> **DATA FOR THE TASK**
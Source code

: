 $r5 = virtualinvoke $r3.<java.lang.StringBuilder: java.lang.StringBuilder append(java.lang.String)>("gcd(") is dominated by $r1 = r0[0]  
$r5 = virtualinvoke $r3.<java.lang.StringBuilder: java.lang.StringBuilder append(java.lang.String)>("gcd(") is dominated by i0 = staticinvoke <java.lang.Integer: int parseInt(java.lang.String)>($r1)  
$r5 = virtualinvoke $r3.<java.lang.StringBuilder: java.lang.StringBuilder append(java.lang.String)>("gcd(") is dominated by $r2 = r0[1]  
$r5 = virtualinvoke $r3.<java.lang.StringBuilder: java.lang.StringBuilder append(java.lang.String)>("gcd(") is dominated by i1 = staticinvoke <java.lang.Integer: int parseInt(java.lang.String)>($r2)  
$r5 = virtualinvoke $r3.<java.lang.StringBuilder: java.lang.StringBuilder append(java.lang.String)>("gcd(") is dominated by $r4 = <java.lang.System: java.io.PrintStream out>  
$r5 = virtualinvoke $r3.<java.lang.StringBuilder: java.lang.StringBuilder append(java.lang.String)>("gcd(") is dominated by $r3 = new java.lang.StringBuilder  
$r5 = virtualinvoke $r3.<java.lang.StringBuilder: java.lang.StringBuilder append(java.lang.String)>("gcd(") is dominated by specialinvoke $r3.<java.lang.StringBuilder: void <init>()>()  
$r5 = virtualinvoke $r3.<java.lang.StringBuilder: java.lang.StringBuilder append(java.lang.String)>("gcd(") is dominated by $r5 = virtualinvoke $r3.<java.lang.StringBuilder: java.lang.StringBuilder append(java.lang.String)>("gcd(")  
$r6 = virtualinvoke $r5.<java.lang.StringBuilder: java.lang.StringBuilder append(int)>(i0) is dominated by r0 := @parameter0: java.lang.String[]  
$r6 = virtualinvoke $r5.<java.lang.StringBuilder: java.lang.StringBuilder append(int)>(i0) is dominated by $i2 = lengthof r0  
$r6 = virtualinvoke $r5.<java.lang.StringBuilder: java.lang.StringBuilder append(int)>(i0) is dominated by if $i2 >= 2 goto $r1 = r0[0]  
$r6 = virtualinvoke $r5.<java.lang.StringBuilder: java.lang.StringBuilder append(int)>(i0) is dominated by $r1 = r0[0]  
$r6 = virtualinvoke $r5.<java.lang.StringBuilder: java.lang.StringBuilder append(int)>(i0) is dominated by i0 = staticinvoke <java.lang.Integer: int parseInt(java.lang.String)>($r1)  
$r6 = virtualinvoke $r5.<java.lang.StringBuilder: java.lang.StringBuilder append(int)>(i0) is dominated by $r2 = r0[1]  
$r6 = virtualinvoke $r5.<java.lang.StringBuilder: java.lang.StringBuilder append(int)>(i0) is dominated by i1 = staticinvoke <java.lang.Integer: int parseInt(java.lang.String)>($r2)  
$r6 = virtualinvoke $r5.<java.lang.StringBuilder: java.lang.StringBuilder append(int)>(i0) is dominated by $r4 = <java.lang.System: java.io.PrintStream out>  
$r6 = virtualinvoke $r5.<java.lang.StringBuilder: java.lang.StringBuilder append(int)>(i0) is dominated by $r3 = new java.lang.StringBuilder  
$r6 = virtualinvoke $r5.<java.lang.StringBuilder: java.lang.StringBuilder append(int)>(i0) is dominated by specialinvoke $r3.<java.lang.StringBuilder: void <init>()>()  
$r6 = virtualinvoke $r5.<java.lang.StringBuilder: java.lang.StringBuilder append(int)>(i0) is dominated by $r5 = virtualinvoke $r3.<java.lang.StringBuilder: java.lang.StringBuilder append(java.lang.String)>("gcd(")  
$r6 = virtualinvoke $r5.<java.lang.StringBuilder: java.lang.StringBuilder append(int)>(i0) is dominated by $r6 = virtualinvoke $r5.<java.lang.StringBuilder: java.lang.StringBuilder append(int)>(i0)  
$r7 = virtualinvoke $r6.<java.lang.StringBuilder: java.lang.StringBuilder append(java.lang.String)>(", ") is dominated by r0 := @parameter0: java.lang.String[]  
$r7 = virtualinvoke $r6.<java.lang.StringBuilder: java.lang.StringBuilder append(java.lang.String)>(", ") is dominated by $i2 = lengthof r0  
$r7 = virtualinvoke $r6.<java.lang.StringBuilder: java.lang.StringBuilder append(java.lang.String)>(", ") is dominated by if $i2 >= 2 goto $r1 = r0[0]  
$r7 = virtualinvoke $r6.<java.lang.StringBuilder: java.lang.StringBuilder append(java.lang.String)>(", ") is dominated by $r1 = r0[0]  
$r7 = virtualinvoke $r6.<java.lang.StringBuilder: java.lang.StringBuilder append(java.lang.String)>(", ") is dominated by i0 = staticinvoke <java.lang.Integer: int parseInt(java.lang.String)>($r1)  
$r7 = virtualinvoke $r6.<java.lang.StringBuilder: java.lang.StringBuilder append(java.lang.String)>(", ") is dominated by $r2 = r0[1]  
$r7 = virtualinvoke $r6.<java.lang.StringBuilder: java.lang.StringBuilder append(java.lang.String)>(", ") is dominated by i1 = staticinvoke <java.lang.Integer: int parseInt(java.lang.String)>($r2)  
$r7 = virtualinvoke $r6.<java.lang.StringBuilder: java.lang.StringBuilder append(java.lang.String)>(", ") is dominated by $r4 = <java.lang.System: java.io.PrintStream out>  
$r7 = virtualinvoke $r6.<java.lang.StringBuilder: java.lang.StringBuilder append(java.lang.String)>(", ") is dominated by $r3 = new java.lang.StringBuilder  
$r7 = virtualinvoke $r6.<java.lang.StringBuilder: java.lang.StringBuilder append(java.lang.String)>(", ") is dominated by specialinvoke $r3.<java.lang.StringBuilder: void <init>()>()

> **PROBLEM DESCRIPTION**
Go through the entries above and copy each line with "goto" in it.

> **TASK OUTPUT**
$r6 = virtualinvoke $r5.<java.lang.StringBuilder: java.lang.StringBuilder append(int)>(i0) is dominated by if $i2 >= 2 goto $r1 = r0[0]  
$r7 = virtualinvoke $r6.<java.lang.StringBuilder: java.lang.StringBuilder append(java.lang.String)>(", ") is dominated by if $i2 >= 2 goto $r1 = r0[0]  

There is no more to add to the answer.